Acqua, tariffa sociale e stop al distacco dei morosi

acqua15 nov – Una tariffa sociale, nessun distacco per i cittadini morosi, e un Fondo di garanzia. Queste le tre novità per l’acqua contenute nel ddl Ambiente collegato alla Legge di Stabilità, approvato dal Consiglio dei ministri. La tariffa sociale e il mancato distacco per chi non paga le bollette rientrano in un quadro di adeguamento delle norme in risposta ai risultati del referendum del 2011. Per il ministro dell’Ambiente Andrea Orlando infatti “per prima volta” viene “introdotta una tariffa sociale per l’ acqua”: una “prima risposta al messaggio politico venuto dal referendum”. Con questa disposizione (art.26) si intende “rendere effettivo” e rafforzare “la natura ‘pubblica’ della risorsa acqua, come richiesto anche dai ‘saggi’ e dalla normativa nazionale”.

L’Autorità per l’energia elettrica ed il gas per “garantire l’accesso universale all’acqua assicura agli utenti domestici a basso reddito del servizio idrico l’accesso a condizioni agevolate alla quantità di acqua necessaria per il soddisfacimento dei bisogni fondamentali”. Il tutto, a cominciare dalla copertura dei costi, viene garantito dalla “previsione di un’apposita componente tariffaria” per le “utenze non agevolate del servizio idrico integrato”.

Quanto alla morosità (art.27) – Per Orlando “non si può lasciare all’azienda la facoltà di decidere del distacco dell’ acqua. Bisogna garantire procedure adeguate, vista la specificità del bene acqua, che è un bene fondamentale per la vita umana”. Il provvedimento intende regolamentare le modalità di gestione del fenomeno per limitarne l’insorgenza, e assicurarne il contrasto per non far ricadere i costi sugli utenti non morosi e “per garantire un livello minimo di fornitura di acqua anche alle utenze non in regola con i pagamenti”. Il Fondo di garanzia per interventi per infrastrutture idriche (art.25), a decorrere dal 2014, si pone l’obiettivo di rilanciare gli investimenti e garantire un’adeguata tutela ambientale in base alle prescrizioni europee.

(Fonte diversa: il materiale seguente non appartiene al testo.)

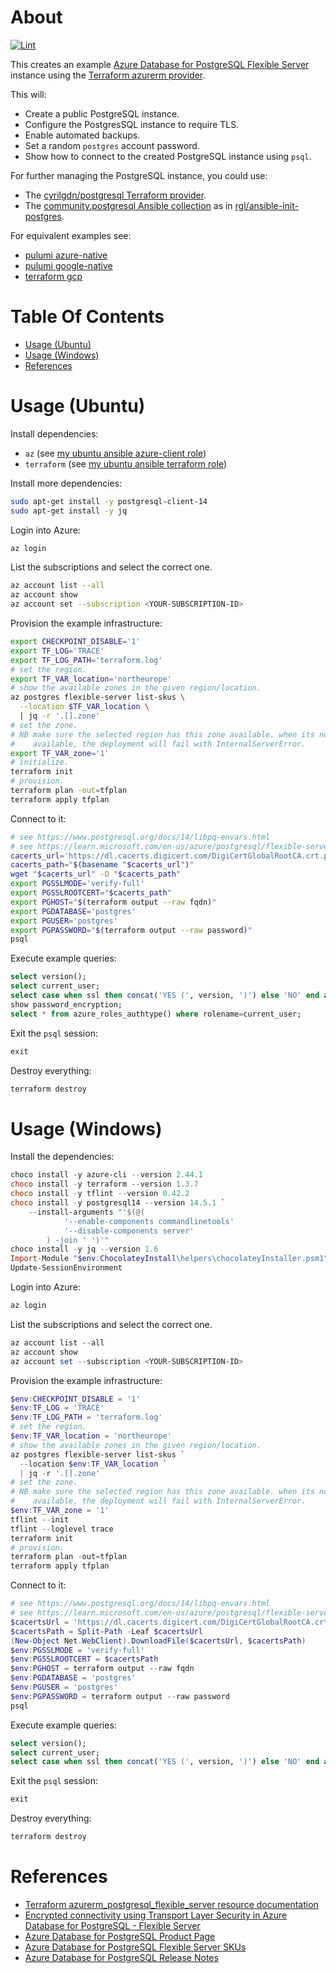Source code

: # About

[![Lint](https://github.com/rgl/terraform-azure-postgres/actions/workflows/lint.yml/badge.svg)](https://github.com/rgl/terraform-azure-postgres/actions/workflows/lint.yml)

This creates an example [Azure Database for PostgreSQL Flexible Server](https://azure.microsoft.com/en-us/services/postgresql/) instance using the [Terraform azurerm provider](https://registry.terraform.io/providers/hashicorp/azurerm).

This will:

* Create a public PostgreSQL instance.
* Configure the PostgresSQL instance to require TLS.
* Enable automated backups.
* Set a random `postgres` account password.
* Show how to connect to the created PostgreSQL instance using `psql`.

For further managing the PostgreSQL instance, you could use:

* The [cyrilgdn/postgresql Terraform provider](https://registry.terraform.io/providers/cyrilgdn/postgresql).
* The [community.postgresql Ansible collection](https://galaxy.ansible.com/community/postgresql) as in [rgl/ansible-init-postgres](https://github.com/rgl/ansible-init-postgres).

For equivalent examples see:

* [pulumi azure-native](https://github.com/rgl/pulumi-typescript-azure-native-postgres)
* [pulumi google-native](https://github.com/rgl/pulumi-typescript-google-postgres)
* [terraform gcp](https://github.com/rgl/terraform-gcp-cloud-sql-postgres)

# Table Of Contents

* [Usage (Ubuntu)](#usage-ubuntu)
* [Usage (Windows)](#usage-windows)
* [References](#references)

# Usage (Ubuntu)

Install dependencies:

* `az` (see [my ubuntu ansible azure-client role](https://github.com/rgl/my-ubuntu-ansible-playbooks/tree/main/roles/azure-client))
* `terraform` (see [my ubuntu ansible terraform role](https://github.com/rgl/my-ubuntu-ansible-playbooks/tree/main/roles/terraform))

Install more dependencies:

```bash
sudo apt-get install -y postgresql-client-14
sudo apt-get install -y jq
```

Login into Azure:

```bash
az login
```

List the subscriptions and select the correct one.

```bash
az account list --all
az account show
az account set --subscription <YOUR-SUBSCRIPTION-ID>
```

Provision the example infrastructure:

```bash
export CHECKPOINT_DISABLE='1'
export TF_LOG='TRACE'
export TF_LOG_PATH='terraform.log'
# set the region.
export TF_VAR_location='northeurope'
# show the available zones in the given region/location.
az postgres flexible-server list-skus \
  --location $TF_VAR_location \
  | jq -r '.[].zone'
# set the zone.
# NB make sure the selected region has this zone available. when its not
#    available, the deployment will fail with InternalServerError.
export TF_VAR_zone='1'
# initialize.
terraform init
# provision.
terraform plan -out=tfplan
terraform apply tfplan
```

Connect to it:

```bash
# see https://www.postgresql.org/docs/14/libpq-envars.html
# see https://learn.microsoft.com/en-us/azure/postgresql/flexible-server/how-to-connect-tls-ssl
cacerts_url='https://dl.cacerts.digicert.com/DigiCertGlobalRootCA.crt.pem'
cacerts_path="$(basename "$cacerts_url")"
wget "$cacerts_url" -O "$cacerts_path"
export PGSSLMODE='verify-full'
export PGSSLROOTCERT="$cacerts_path"
export PGHOST="$(terraform output --raw fqdn)"
export PGDATABASE='postgres'
export PGUSER='postgres'
export PGPASSWORD="$(terraform output --raw password)"
psql
```

Execute example queries:

```sql
select version();
select current_user;
select case when ssl then concat('YES (', version, ')') else 'NO' end as ssl from pg_stat_ssl where pid=pg_backend_pid();
show password_encryption;
select * from azure_roles_authtype() where rolename=current_user;
```

Exit the `psql` session:

```sql
exit
```

Destroy everything:

```bash
terraform destroy
```

# Usage (Windows)

Install the dependencies:

```powershell
choco install -y azure-cli --version 2.44.1
choco install -y terraform --version 1.3.7
choco install -y tflint --version 0.42.2
choco install -y postgresql14 --version 14.5.1 `
    --install-arguments "'$(@(
            '--enable-components commandlinetools'
            '--disable-components server'
        ) -join ' ')'"
choco install -y jq --version 1.6
Import-Module "$env:ChocolateyInstall\helpers\chocolateyInstaller.psm1"
Update-SessionEnvironment
```

Login into Azure:

```powershell
az login
```

List the subscriptions and select the correct one.

```powershell
az account list --all
az account show
az account set --subscription <YOUR-SUBSCRIPTION-ID>
```

Provision the example infrastructure:

```powershell
$env:CHECKPOINT_DISABLE = '1'
$env:TF_LOG = 'TRACE'
$env:TF_LOG_PATH = 'terraform.log'
# set the region.
$env:TF_VAR_location = 'northeurope'
# show the available zones in the given region/location.
az postgres flexible-server list-skus `
  --location $env:TF_VAR_location `
  | jq -r '.[].zone'
# set the zone.
# NB make sure the selected region has this zone available. when its not
#    available, the deployment will fail with InternalServerError.
$env:TF_VAR_zone = '1'
tflint --init
tflint --loglevel trace
terraform init
# provision.
terraform plan -out=tfplan
terraform apply tfplan
```

Connect to it:

```powershell
# see https://www.postgresql.org/docs/14/libpq-envars.html
# see https://learn.microsoft.com/en-us/azure/postgresql/flexible-server/how-to-connect-tls-ssl
$cacertsUrl = 'https://dl.cacerts.digicert.com/DigiCertGlobalRootCA.crt.pem'
$cacertsPath = Split-Path -Leaf $cacertsUrl
(New-Object Net.WebClient).DownloadFile($cacertsUrl, $cacertsPath)
$env:PGSSLMODE = 'verify-full'
$env:PGSSLROOTCERT = $cacertsPath
$env:PGHOST = terraform output --raw fqdn
$env:PGDATABASE = 'postgres'
$env:PGUSER = 'postgres'
$env:PGPASSWORD = terraform output --raw password
psql
```

Execute example queries:

```sql
select version();
select current_user;
select case when ssl then concat('YES (', version, ')') else 'NO' end as ssl from pg_stat_ssl where pid=pg_backend_pid();
```

Exit the `psql` session:

```sql
exit
```

Destroy everything:

```powershell
terraform destroy
```

# References

* [Terraform azurerm_postgresql_flexible_server resource documentation](https://registry.terraform.io/providers/hashicorp/azurerm/latest/docs/resources/postgresql_flexible_server)
* [Encrypted connectivity using Transport Layer Security in Azure Database for PostgreSQL - Flexible Server](https://learn.microsoft.com/en-us/azure/postgresql/flexible-server/how-to-connect-tls-ssl)
* [Azure Database for PostgreSQL Product Page](https://azure.microsoft.com/en-us/services/postgresql/)
* [Azure Database for PostgreSQL Flexible Server SKUs](https://learn.microsoft.com/en-us/azure/templates/microsoft.dbforpostgresql/2022-12-01/flexibleservers#sku)
* [Azure Database for PostgreSQL Release Notes](https://learn.microsoft.com/en-us/azure/postgresql/flexible-server/release-notes)
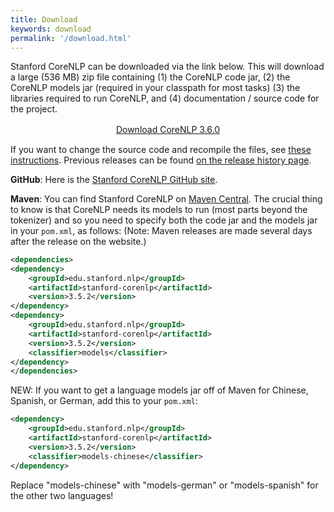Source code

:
 ```yaml
---
title: Download
keywords: download
permalink: '/download.html'
---
```


Stanford CoreNLP can be downloaded via the link below. This will download a large (536 MB) zip file containing (1) the CoreNLP code jar, (2) the CoreNLP models jar (required in your classpath for most tasks) (3) the libraries required to run CoreNLP, and (4) documentation / source code for the project.

<div style="text-align:center; margin-top: 2ex; margin-bottom:2ex;"> <a class="downloadbutton" href="http://nlp.stanford.edu/software/stanford-corenlp-full-2015-12-09.zip">Download CoreNLP 3.6.0</a> </div>

If you want to change the source code and recompile the files, see [these instructions](files/basic-compiling.txt).
Previous releases can be found [on the release history page](history.html).

**GitHub**: Here is the [Stanford CoreNLP GitHub site](https://github.com/stanfordnlp/CoreNLP).

**Maven**: You can find Stanford CoreNLP on [Maven Central](http://search.maven.org/#browse%7C11864822). The crucial thing to know is that CoreNLP needs its models to run (most parts beyond the tokenizer) and so you need to specify both the code jar and the models jar in your `pom.xml`, as follows:
(Note: Maven releases are made several days after the release on the website.)

``` xml
<dependencies>
<dependency>
    <groupId>edu.stanford.nlp</groupId>
    <artifactId>stanford-corenlp</artifactId>
    <version>3.5.2</version>
</dependency>
<dependency>
    <groupId>edu.stanford.nlp</groupId>
    <artifactId>stanford-corenlp</artifactId>
    <version>3.5.2</version>
    <classifier>models</classifier>
</dependency>
</dependencies>
```

NEW: If you want to get a language models jar off of Maven for Chinese, Spanish, or German, add this to your `pom.xml`:

``` xml
<dependency>
    <groupId>edu.stanford.nlp</groupId>
    <artifactId>stanford-corenlp</artifactId>
    <version>3.5.2</version>
    <classifier>models-chinese</classifier>
</dependency>
```

Replace "models-chinese" with "models-german" or "models-spanish" for the other two languages!


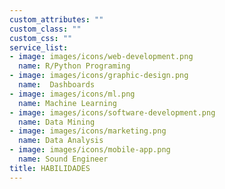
 ```yaml
---
custom_attributes: ""
custom_class: ""
custom_css: ""
service_list:
- image: images/icons/web-development.png
  name: R/Python Programing
- image: images/icons/graphic-design.png
  name:  Dashboards
- image: images/icons/ml.png
  name: Machine Learning
- image: images/icons/software-development.png
  name: Data Mining
- image: images/icons/marketing.png
  name: Data Analysis 
- image: images/icons/mobile-app.png
  name: Sound Engineer
title: HABILIDADES
---
```

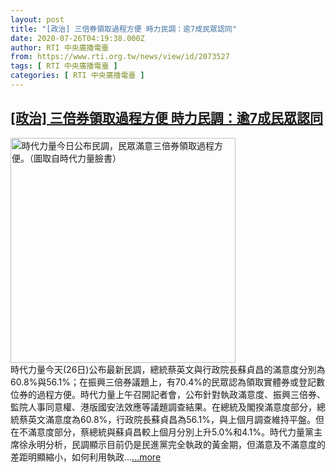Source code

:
 ```yaml
---
layout: post
title: "[政治] 三倍券領取過程方便 時力民調：逾7成民眾認同"
date: 2020-07-26T04:19:38.000Z
author: RTI 中央廣播電臺
from: https://www.rti.org.tw/news/view/id/2073527
tags: [ RTI 中央廣播電臺 ]
categories: [ RTI 中央廣播電臺 ]
---
```

<!--1595737178000-->
[[政治] 三倍券領取過程方便 時力民調：逾7成民眾認同](https://www.rti.org.tw/news/view/id/2073527)
------

<div>
<img src="https://static.rti.org.tw/assets/thumbnails/2020/07/26/ec3fd68531ea64e970124665e8264846.png" width="360" alt="時代力量今日公布民調，民眾滿意三倍券領取過程方便。（圖取自時代力量臉書）" title="時代力量今日公布民調，民眾滿意三倍券領取過程方便。（圖取自時代力量臉書）"><br>時代力量今天(26日)公布最新民調，總統蔡英文與行政院長蘇貞昌的滿意度分別為60.8%與56.1%；在振興三倍券議題上，有70.4%的民眾認為領取實體券或登記數位券的過程方便。時代力量上午召開記者會，公布針對執政滿意度、振興三倍券、監院人事同意權、港版國安法效應等議題調查結果。在總統及閣揆滿意度部分，總統蔡英文滿意度為60.8%，行政院長蘇貞昌為56.1%，與上個月調查維持平盤。但在不滿意度部分，蔡總統與蘇貞昌較上個月分別上升5.0%和4.1%。時代力量黨主席徐永明分析，民調顯示目前仍是民進黨完全執政的黃金期，但滿意及不滿意度的差距明顯縮小，如何利用執政...<a target="_blank" href="https://www.rti.org.tw/news/view/id/2073527">...more</a>
</div>
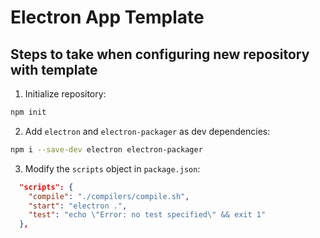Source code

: # Electron App Template

## Steps to take when configuring new repository with template

1. Initialize repository:

```bash
npm init
```

2. Add `electron` and `electron-packager` as dev dependencies:

```bash
npm i --save-dev electron electron-packager
```

3. Modify the `scripts` object in `package.json`:

```json
  "scripts": {
    "compile": "./compilers/compile.sh",
    "start": "electron .",
    "test": "echo \"Error: no test specified\" && exit 1"
  },
```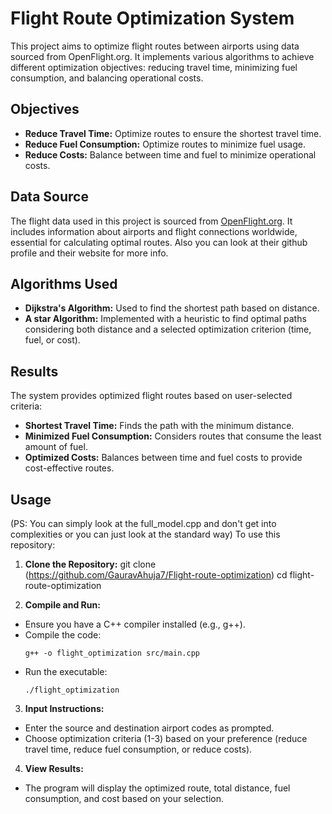 # Flight Route Optimization System

This project aims to optimize flight routes between airports using data sourced from OpenFlight.org. It implements various algorithms to achieve different optimization objectives: reducing travel time, minimizing fuel consumption, and balancing operational costs.

## Objectives

- **Reduce Travel Time:** Optimize routes to ensure the shortest travel time.
- **Reduce Fuel Consumption:** Optimize routes to minimize fuel usage.
- **Reduce Costs:** Balance between time and fuel to minimize operational costs.

## Data Source

The flight data used in this project is sourced from [OpenFlight.org](https://raw.githubusercontent.com/jpatokal/openflights/master/data/routes.dat). It includes information about airports and flight connections worldwide, essential for calculating optimal routes. Also you can look at their github profile and their website for more info.

## Algorithms Used

- **Dijkstra's Algorithm:** Used to find the shortest path based on distance.
- **A star Algorithm:** Implemented with a heuristic to find optimal paths considering both distance and a selected optimization criterion (time, fuel, or cost).

## Results

The system provides optimized flight routes based on user-selected criteria:

- **Shortest Travel Time:** Finds the path with the minimum distance.
- **Minimized Fuel Consumption:** Considers routes that consume the least amount of fuel.
- **Optimized Costs:** Balances between time and fuel costs to provide cost-effective routes.

## Usage
(PS: You can simply look at the full_model.cpp and don't get into complexities or you can just look at the standard way)
To use this repository:

1. **Clone the Repository:**
git clone (https://github.com/GauravAhuja7/Flight-route-optimization)
cd flight-route-optimization


2. **Compile and Run:**
- Ensure you have a C++ compiler installed (e.g., g++).
- Compile the code:
  ```
  g++ -o flight_optimization src/main.cpp
  ```
- Run the executable:
  ```
  ./flight_optimization
  ```

3. **Input Instructions:**
- Enter the source and destination airport codes as prompted.
- Choose optimization criteria (1-3) based on your preference (reduce travel time, reduce fuel consumption, or reduce costs).

4. **View Results:**
- The program will display the optimized route, total distance, fuel consumption, and cost based on your selection.
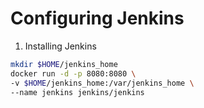 # Configuring Jenkins
1. Installing Jenkins
```bash
mkdir $HOME/jenkins_home
docker run -d -p 8080:8080 \
-v $HOME/jenkins_home:/var/jenkins_home \
--name jenkins jenkins/jenkins
```
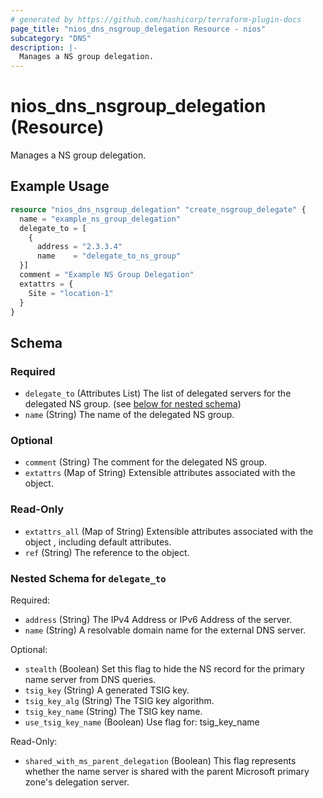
 ```yaml
---
# generated by https://github.com/hashicorp/terraform-plugin-docs
page_title: "nios_dns_nsgroup_delegation Resource - nios"
subcategory: "DNS"
description: |-
  Manages a NS group delegation.
---
```


# nios_dns_nsgroup_delegation (Resource)

Manages a NS group delegation.

## Example Usage

```terraform
resource "nios_dns_nsgroup_delegation" "create_nsgroup_delegate" {
  name = "example_ns_group_delegation"
  delegate_to = [
    {
      address = "2.3.3.4"
      name    = "delegate_to_ns_group"
  }]
  comment = "Example NS Group Delegation"
  extattrs = {
    Site = "location-1"
  }
}
```

<!-- schema generated by tfplugindocs -->
## Schema

### Required

- `delegate_to` (Attributes List) The list of delegated servers for the delegated NS group. (see [below for nested schema](#nestedatt--delegate_to))
- `name` (String) The name of the delegated NS group.

### Optional

- `comment` (String) The comment for the delegated NS group.
- `extattrs` (Map of String) Extensible attributes associated with the object.

### Read-Only

- `extattrs_all` (Map of String) Extensible attributes associated with the object , including default attributes.
- `ref` (String) The reference to the object.

<a id="nestedatt--delegate_to"></a>
### Nested Schema for `delegate_to`

Required:

- `address` (String) The IPv4 Address or IPv6 Address of the server.
- `name` (String) A resolvable domain name for the external DNS server.

Optional:

- `stealth` (Boolean) Set this flag to hide the NS record for the primary name server from DNS queries.
- `tsig_key` (String) A generated TSIG key.
- `tsig_key_alg` (String) The TSIG key algorithm.
- `tsig_key_name` (String) The TSIG key name.
- `use_tsig_key_name` (Boolean) Use flag for: tsig_key_name

Read-Only:

- `shared_with_ms_parent_delegation` (Boolean) This flag represents whether the name server is shared with the parent Microsoft primary zone's delegation server.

In particolare il Fondo, che sarà alimentato da una specifica componente della tariffa, servirà anche per completare le reti di fognatura e depurazione ed evitare sanzioni europee per inadempimento dell’Italia.

L’acqua torna tra le priorità del Governo – Per il sottosegretario alle Infrastrutture Erasmo D’Angelis “dopo anni l’acqua torna tra le priorità del Governo” con “tre prime risposte all’esito del referendum” che sta impegna “ad occuparsi di qualità del servizio idrico, stato degli acquedotti, depuratori, dighe e altre infrastrutture idriche”. I gestori, con il direttore generale di Federutility, plaudono alla “tariffa sociale ‘come per l’energia’, ma mette in guardia sui distacchi ai morosi'” dal momento che sono da “giustificare solo le famiglie in reali difficoltà economiche per non penalizzare gli onesti”. Federutility ricorda che “in Italia il 4,3% degli utenti, con 860 mila famiglie, non paga l’acqua, creando un ‘buco’ pari a 3,8 miliardi di euro”. Ma il Forum italiano dei movimenti per l’acqua fa sapere che “la tariffa sociale non basta”; e chiede al “al Governo Letta di rispettare davvero i referendum togliendo i profitti dalla bolletta e iniziando il processo di ripublicizzazione”.

Tiscali



   

 

 

1 Commento per “Acqua, tariffa sociale e stop al distacco dei morosi”

  1. ma vi sembra logico aumentare le tariffe dell’acqua per interventi alle fognature, uguale a quello che avete fatto alle bollette della luce che ci fate pagare il doppio della bolletta per il risparmio energetico, ovvero: “come dare soldi a chi costruisce le case, poi se le fa pagare da chi le compra. Fateci pagare quello che consumiamo e ai casi sociali ci deve pensare il Comune, questo è il compito dei sorvizi sociali a cui provvedono gli amministratori..
    state davvero esagerando e spero che, chi ha di queste idee ,”qualcuno”lo rimandi da dove è arrivato. Abbiamo le bollette più care d’Europa e volete pure aumentarle. Vergognatevi!!